Dataset entries
[Start of section]

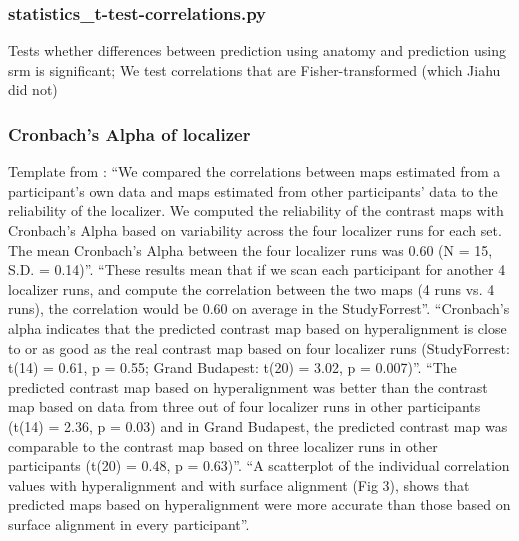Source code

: 


\subsubsection{statistics\_t-test-correlations.py}

Tests whether differences between prediction using anatomy and prediction using
\ac{srm} is significant;
%
We test correlations that are Fisher-transformed (which Jiahu did not)


\subsubsection{Cronbach's Alpha of localizer}



Template from \citet{jiahui2020predicting}: ``We compared the correlations
between maps estimated from a participant's own data and maps estimated from
other participants' data to the reliability of the localizer. We computed the
reliability of the contrast maps with Cronbach's Alpha based on variability
across the four localizer runs for each set. The mean Cronbach's Alpha between
the four localizer runs was 0.60 (N = 15, S.D. = 0.14)''.
%
``These results mean that if we scan each participant for another 4 localizer
runs, and compute the correlation between the two maps (4 runs vs. 4 runs), the
correlation would be 0.60 on average in the StudyForrest''.
%
``Cronbach's alpha indicates that the predicted contrast map based on
hyperalignment is close to or as good as the real contrast map based on four
localizer runs (StudyForrest: t(14) = 0.61, p = 0.55; Grand Budapest: t(20) =
3.02, p = 0.007)''.
%
``The predicted contrast map based on hyperalignment was better than the
contrast map based on data from three out of four localizer runs in other
participants (t(14) = 2.36, p = 0.03) and in Grand Budapest, the predicted
contrast map was comparable to the contrast map based on three localizer runs in
other participants (t(20) = 0.48, p = 0.63)''.
%
``A scatterplot of the individual correlation values with hyperalignment and
with surface alignment (Fig 3), shows that predicted maps based on
hyperalignment were more accurate than those based on surface alignment in every
participant''.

[End of section]

=== Description of the task ===
Write the "hyperalignment were more" line and all later lines exactly. Stop at the end of the data.

=== Task answer ===
hyperalignment were more accurate than those based on surface alignment in every
participant''.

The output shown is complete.